Légumes cuits : Deux à trois jours au réfrigérateur. Un mois au congélateur.
Réchauffage : Feu doux, sans brusquer. Pas de micro-ondes pour la viande, ça dessèche. Réchauffez dans le bouillon, c’est le mieux. Laissez frémir dix minutes, servez.
Conclusion
Voilà. Vous avez maintenant tous les repères pour réussir une poule au pot comme un chef. Écumage système pendant trente minutes, frémissement maîtrisé (deux à trois bulles par seconde), timing des légumes par phases (carottes d’abord, poireaux ensuite), sauce blanche hors feu pour éviter les grumeaux. Rien de sorcier. Juste de la discipline.
Vous venez de faire un plat de grand-mère… avec une discipline de chef. Et ça, personne ne pourra vous le retirer.
Poule au pot traditionnelle : la recette de grand-mère
Equipment
- Grande cocotte en fonte (ou faitout)
- Écumoire
- Fouet
- Casserole (pour la sauce)
Ingrédients
Pour la poule et le bouillon :
- 1 poule fermière 1,5 à 2 kg
- 4 carottes pelées, entières
- 4 navets pelés, entiers ou en quartiers
- 3 blancs de poireaux en tronçons de 5-6 cm
- 1 branche de céleri en tronçons
- 1 gros oignon piqué de 3-4 clous de girofle
- 1 bouquet garni thym, laurier, persil
- 1 c. à soupe rase de gros sel pour 2L d’eau
- Poivre du moulin
- 2,5 L d’eau froide
Pour la sauce blanche (Sauce Suprême) :
- 40 g de beurre
- 40 g de farine blanche
- 300 ml de bouillon de cuisson filtré
- 75 ml de crème fraîche épaisse
- 2 jaunes d’œufs
- Jus d’un demi-citron
- 1 pincée de muscade râpée
Instructions
- Départ à froid : Placez la poule dans la cocotte, recouvrez d'eau froide (2-3 doigts au-dessus). Portez à ébullition douce.
- Écumage système : Dès les premiers frémissements, retirez la mousse grisâtre à l’écumoire toutes les 5-10 min pendant 30 min, jusqu’à ce que le bouillon soit clair.
- Assaisonnement : Une fois le bouillon net, ajoutez le gros sel.
- Phase 1 (Mijotage) : Réglez le feu sur un léger frémissement (2-3 bulles par seconde). Ajoutez les carottes et les navets. Laissez cuire 30 min (couvercle entrouvert de 2 cm).

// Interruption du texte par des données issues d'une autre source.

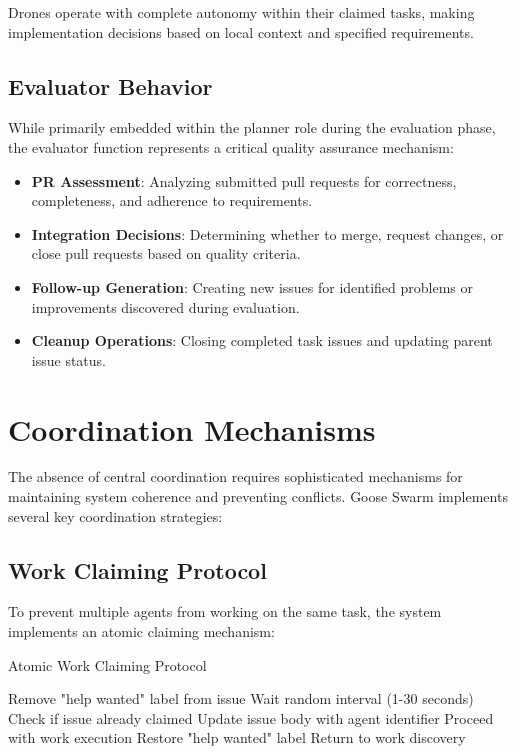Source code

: \documentclass[11pt,a4paper]{article}
\begin{document}
Drones operate with complete autonomy within their claimed tasks, making implementation decisions based on local context and specified requirements.

\subsection{Evaluator Behavior}

While primarily embedded within the planner role during the evaluation phase, the evaluator function represents a critical quality assurance mechanism:

\begin{itemize}
    \item \textbf{PR Assessment}: Analyzing submitted pull requests for correctness, completeness, and adherence to requirements.
    
    \item \textbf{Integration Decisions}: Determining whether to merge, request changes, or close pull requests based on quality criteria.
    
    \item \textbf{Follow-up Generation}: Creating new issues for identified problems or improvements discovered during evaluation.
    
    \item \textbf{Cleanup Operations}: Closing completed task issues and updating parent issue status.
\end{itemize}

\section{Coordination Mechanisms}

The absence of central coordination requires sophisticated mechanisms for maintaining system coherence and preventing conflicts. Goose Swarm implements several key coordination strategies:

\subsection{Work Claiming Protocol}

To prevent multiple agents from working on the same task, the system implements an atomic claiming mechanism:

\begin{algorithm}
\caption{Atomic Work Claiming Protocol}
\begin{algorithmic}[1]
\STATE Remove "help wanted" label from issue
\STATE Wait random interval (1-30 seconds)
\STATE Check if issue already claimed
    \STATE Update issue body with agent identifier
    \STATE Proceed with work execution
\ELSE
    \STATE Restore "help wanted" label
    \STATE Return to work discovery
\ENDIF
\end{algorithmic}
\end{algorithm}
\end{document}
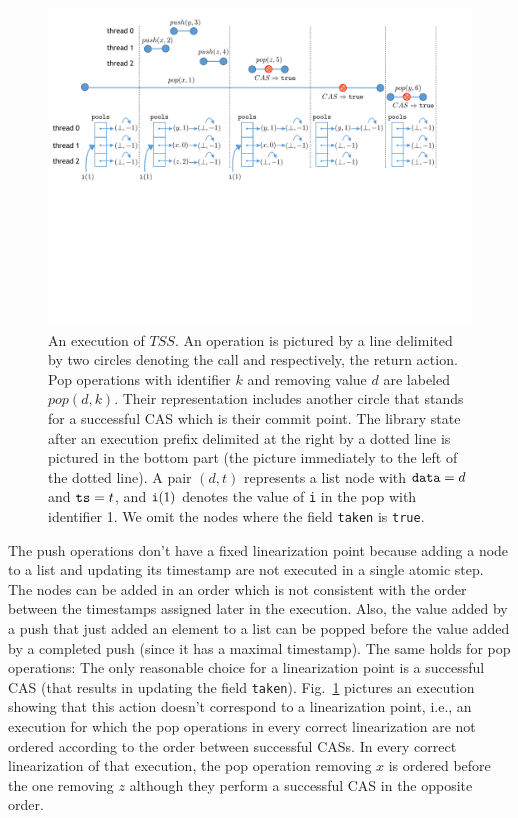 \begin{figure}[t]
\centering
\includegraphics[width=11.5cm]{fig-tss.pdf}
\vspace{-4mm}
\caption{An execution of $\mathit{TSS}$. An operation is pictured by a line delimited by two circles denoting the call and respectively, the return action. Pop operations with identifier $k$ and removing value $d$ are labeled $pop(d,k)$. Their representation includes another circle that stands for a successful CAS which is their commit point. The library state after an execution prefix delimited at the right by a dotted line is pictured in the bottom part (the picture immediately to the left of the dotted line). A pair $(d,t)$ represents a list node with ${\tt data}=d$ and ${\tt ts}=t$, and ${\tt i}(1)$ denotes the value of {\tt i} in the pop with identifier 1. We omit the nodes where the field {\tt taken} is {\tt true}.}
\label{fig:commit}
\vspace{-6mm}
\end{figure}


The push operations don't have a fixed linearization point because adding a node to a list and updating its timestamp are not executed in a single atomic step. The nodes can be added in an order which is not consistent with the order between the timestamps assigned later in the execution. Also, the value added by a push that just added an element to a list can be popped before the value added by a completed push (since it has a maximal timestamp). The same holds for pop operations: The only reasonable choice for a linearization point is a successful CAS (that results in updating the field {\tt taken}). Fig.~\ref{fig:commit} pictures an execution showing that this action doesn't correspond to a linearization point, i.e., an execution for which the pop operations in every correct linearization are not ordered according to the order between successful CASs. In every correct linearization of that execution, the pop operation removing $x$ is ordered before the one removing $z$ although they perform a successful CAS in the opposite order.

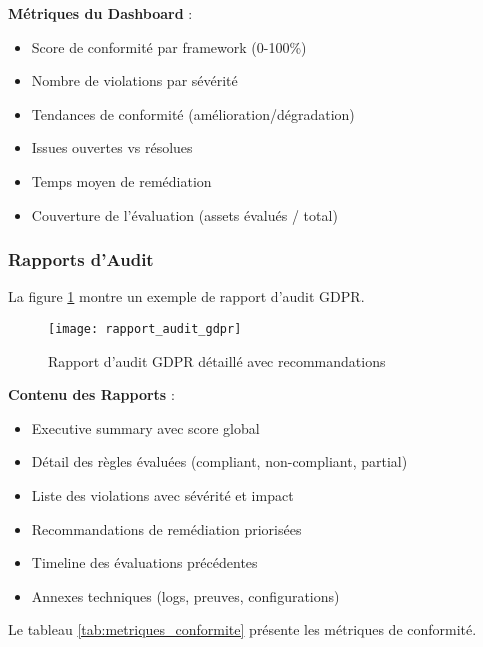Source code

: \textbf{Métriques du Dashboard} :
\begin{itemize}
    \item Score de conformité par framework (0-100\%)
    \item Nombre de violations par sévérité
    \item Tendances de conformité (amélioration/dégradation)
    \item Issues ouvertes vs résolues
    \item Temps moyen de remédiation
    \item Couverture de l'évaluation (assets évalués / total)
\end{itemize}

\subsubsection{Rapports d'Audit}

La figure \ref{fig:rapport_audit_gdpr} montre un exemple de rapport d'audit GDPR.

\begin{figure}[htpb]
\centering
\texttt{[image: rapport\_audit\_gdpr]}
\caption{Rapport d'audit GDPR détaillé avec recommandations}
\label{fig:rapport_audit_gdpr}
\end{figure}

\textbf{Contenu des Rapports} :
\begin{itemize}
    \item Executive summary avec score global
    \item Détail des règles évaluées (compliant, non-compliant, partial)
    \item Liste des violations avec sévérité et impact
    \item Recommandations de remédiation priorisées
    \item Timeline des évaluations précédentes
    \item Annexes techniques (logs, preuves, configurations)
\end{itemize}

Le tableau \ref{tab:metriques_conformite} présente les métriques de conformité.

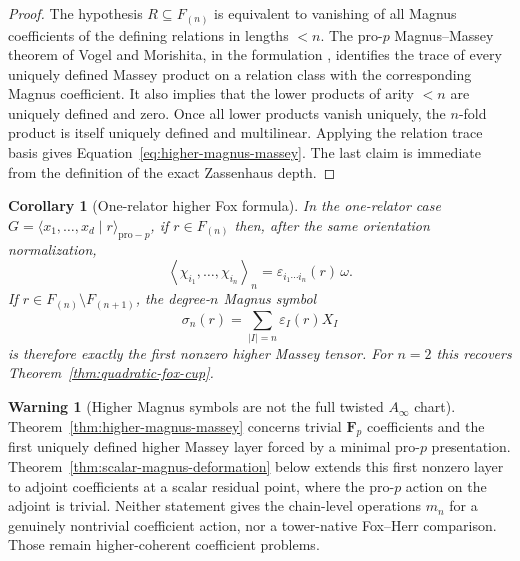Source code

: \documentclass[11pt]{article}
\newtheorem{corollary}[theorem]{Corollary}
\theoremstyle{definition}
\newtheorem{warning}[theorem]{Warning}
\begin{document}
\begin{proof}
The hypothesis $R\subseteq F_{(n)}$ is equivalent to vanishing of all Magnus
coefficients of the defining relations in lengths $<n$.  The pro-$p$
Magnus--Massey theorem of Vogel and Morishita, in the formulation
\cite[Theorem~4.5]{GartnerMassey}, identifies the trace of every uniquely
defined Massey product on a relation class with the corresponding Magnus
coefficient.  It also implies that the lower products of arity $<n$ are
uniquely defined and zero.  Once all lower products vanish uniquely, the
$n$-fold product is itself uniquely defined and multilinear.  Applying the
relation trace basis gives Equation~\eqref{eq:higher-magnus-massey}.  The last
claim is immediate from the definition of the exact Zassenhaus depth.
\end{proof}

\begin{corollary}[One-relator higher Fox formula]\label{cor:one-relator-higher-massey}
In the one-relator case $G=\langle x_1,\ldots,x_d\mid r\rangle_{\mathrm{pro}-p}$,
if $r\in F_{(n)}$ then, after the same orientation normalization,
\[
 \left\langle
 \chi_{i_1},\ldots,\chi_{i_n}
 \right\rangle_n
 =\varepsilon_{i_1\cdots i_n}(r)\,\omega.
\]
If $r\in F_{(n)}\setminus F_{(n+1)}$, the degree-$n$ Magnus symbol
\[
 \sigma_n(r)=\sum_{|I|=n}\varepsilon_I(r)X_I
\]
is therefore exactly the first nonzero higher Massey tensor.  For $n=2$ this
recovers Theorem~\ref{thm:quadratic-fox-cup}.
\end{corollary}

\begin{warning}[Higher Magnus symbols are not the full twisted $A_\infty$ chart]\label{warn:higher-magnus-not-twisted}
Theorem~\ref{thm:higher-magnus-massey} concerns trivial $\mathbf F_p$
coefficients and the first uniquely defined higher Massey layer forced by a
minimal pro-$p$ presentation.  Theorem~\ref{thm:scalar-magnus-deformation}
below extends this first nonzero layer to adjoint coefficients at a scalar
residual point, where the pro-$p$ action on the adjoint is trivial.  Neither
statement gives the chain-level operations $m_n$ for a genuinely nontrivial
coefficient action, nor a tower-native Fox--Herr comparison.  Those remain
higher-coherent coefficient problems.
\end{warning}
\end{document}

- Phase 2 (Légumes verts) : Ajoutez les poireaux, le céleri, l’oignon piqué et le bouquet garni. Poursuivez la cuisson 45 à 60 min (selon le poids de la poule).
- Repos : Éteignez le feu et laissez la poule reposer 10 min dans le bouillon avant la découpe.

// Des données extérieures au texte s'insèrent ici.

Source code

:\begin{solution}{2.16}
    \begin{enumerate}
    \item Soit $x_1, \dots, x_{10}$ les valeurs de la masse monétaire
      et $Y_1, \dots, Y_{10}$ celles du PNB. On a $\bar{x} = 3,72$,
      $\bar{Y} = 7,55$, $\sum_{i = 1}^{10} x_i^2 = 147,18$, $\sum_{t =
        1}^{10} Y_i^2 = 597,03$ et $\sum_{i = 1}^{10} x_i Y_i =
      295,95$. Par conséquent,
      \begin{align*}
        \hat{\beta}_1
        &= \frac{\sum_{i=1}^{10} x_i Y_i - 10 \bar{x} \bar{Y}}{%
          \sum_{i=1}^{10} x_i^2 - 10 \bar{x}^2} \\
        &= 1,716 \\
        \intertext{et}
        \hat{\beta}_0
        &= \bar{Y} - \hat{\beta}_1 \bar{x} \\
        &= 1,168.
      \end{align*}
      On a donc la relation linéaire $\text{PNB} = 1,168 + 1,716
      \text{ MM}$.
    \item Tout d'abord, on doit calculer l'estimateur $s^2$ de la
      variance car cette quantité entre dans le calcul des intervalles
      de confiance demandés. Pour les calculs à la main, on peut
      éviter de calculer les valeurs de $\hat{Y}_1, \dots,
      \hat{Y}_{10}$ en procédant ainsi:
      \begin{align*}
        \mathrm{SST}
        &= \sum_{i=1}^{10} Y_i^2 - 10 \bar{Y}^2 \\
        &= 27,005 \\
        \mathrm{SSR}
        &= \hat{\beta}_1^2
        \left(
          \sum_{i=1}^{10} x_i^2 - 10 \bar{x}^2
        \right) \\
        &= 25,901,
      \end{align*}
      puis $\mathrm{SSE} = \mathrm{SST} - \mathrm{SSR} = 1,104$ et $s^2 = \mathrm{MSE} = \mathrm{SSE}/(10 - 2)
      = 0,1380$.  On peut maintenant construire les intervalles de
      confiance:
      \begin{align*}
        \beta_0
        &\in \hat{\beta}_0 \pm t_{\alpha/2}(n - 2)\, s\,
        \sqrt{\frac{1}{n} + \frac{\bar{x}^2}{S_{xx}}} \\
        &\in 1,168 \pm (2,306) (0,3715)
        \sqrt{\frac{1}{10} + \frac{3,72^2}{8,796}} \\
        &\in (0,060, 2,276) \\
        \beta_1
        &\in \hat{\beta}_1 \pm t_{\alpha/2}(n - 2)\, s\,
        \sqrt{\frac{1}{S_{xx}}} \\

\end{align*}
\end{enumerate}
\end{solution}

- Préparation du roux : Pour la sauce, faites fondre le beurre, ajoutez la farine et fouettez 2-3 min sans colorer.
- Réalisation de la sauce : Versez le bouillon filtré par petites louches en fouettant énergiquement entre chaque ajout. Laissez épaissir 10 min à feu doux.

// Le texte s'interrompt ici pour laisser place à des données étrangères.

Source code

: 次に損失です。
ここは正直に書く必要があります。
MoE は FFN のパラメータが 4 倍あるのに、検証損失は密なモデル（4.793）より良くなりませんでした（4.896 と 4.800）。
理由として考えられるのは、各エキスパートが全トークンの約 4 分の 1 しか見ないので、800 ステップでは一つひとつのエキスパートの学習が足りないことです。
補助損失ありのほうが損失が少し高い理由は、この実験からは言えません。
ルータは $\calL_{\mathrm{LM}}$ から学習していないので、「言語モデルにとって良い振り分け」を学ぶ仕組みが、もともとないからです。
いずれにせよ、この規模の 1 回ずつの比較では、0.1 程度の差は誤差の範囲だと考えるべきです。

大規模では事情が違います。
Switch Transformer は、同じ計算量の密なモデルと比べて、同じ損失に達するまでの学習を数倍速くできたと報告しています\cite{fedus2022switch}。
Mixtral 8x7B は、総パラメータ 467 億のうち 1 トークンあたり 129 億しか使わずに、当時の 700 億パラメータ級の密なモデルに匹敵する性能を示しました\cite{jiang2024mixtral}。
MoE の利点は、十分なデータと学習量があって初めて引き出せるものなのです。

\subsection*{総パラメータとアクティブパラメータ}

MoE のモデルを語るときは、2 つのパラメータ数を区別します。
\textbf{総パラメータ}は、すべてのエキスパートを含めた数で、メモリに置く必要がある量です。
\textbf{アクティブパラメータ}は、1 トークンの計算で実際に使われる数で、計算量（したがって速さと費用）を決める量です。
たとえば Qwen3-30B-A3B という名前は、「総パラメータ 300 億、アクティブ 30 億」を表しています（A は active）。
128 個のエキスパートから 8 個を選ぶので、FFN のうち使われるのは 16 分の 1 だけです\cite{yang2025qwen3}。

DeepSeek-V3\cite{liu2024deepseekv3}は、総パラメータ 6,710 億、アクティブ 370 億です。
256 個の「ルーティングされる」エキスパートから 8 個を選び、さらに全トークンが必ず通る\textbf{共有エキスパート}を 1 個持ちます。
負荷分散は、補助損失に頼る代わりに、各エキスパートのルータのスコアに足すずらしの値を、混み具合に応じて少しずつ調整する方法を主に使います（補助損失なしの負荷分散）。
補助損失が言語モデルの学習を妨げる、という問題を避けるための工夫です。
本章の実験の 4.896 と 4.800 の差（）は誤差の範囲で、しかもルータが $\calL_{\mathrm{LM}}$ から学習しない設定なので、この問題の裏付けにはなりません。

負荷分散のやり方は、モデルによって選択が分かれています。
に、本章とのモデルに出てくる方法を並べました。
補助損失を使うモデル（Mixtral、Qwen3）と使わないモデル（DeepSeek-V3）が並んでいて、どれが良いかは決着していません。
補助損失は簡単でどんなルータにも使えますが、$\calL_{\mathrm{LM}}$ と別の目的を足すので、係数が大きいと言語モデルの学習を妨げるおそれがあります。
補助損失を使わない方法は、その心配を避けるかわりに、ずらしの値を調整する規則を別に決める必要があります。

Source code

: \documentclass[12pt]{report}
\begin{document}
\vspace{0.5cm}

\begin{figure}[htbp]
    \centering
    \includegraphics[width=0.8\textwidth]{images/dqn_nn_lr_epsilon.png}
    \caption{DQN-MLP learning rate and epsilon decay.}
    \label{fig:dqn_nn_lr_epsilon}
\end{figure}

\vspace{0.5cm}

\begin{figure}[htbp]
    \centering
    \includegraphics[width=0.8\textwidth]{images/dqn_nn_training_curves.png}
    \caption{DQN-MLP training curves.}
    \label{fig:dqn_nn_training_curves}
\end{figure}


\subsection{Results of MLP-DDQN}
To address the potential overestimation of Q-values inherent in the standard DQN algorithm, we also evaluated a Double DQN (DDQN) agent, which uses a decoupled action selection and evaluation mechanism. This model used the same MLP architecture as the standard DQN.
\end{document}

- Liaison finale (HORS FEU) : Mélangez la crème et les jaunes. Versez dans la sauce hors du feu en fouettant. Ajoutez le citron et la muscade.
Notes
- L’astuce de l’écumoire : Rincez votre écumoire à l’eau froide entre chaque passage pour mieux capturer les impuretés sans les redéposer.
- Sécurité Sauce : Ne faites jamais bouillir la sauce après avoir ajouté les jaunes d’œufs, sinon elle deviendra granuleuse.
- Accompagnement : Servez avec un riz long cuit directement dans une partie du bouillon filtré (ratio 1 volume de riz pour 1,5 volume de bouillon).
- Conservation : Le bouillon se congèle très bien en sachets de 250 ml pour vos futures bases de sauces ou potages.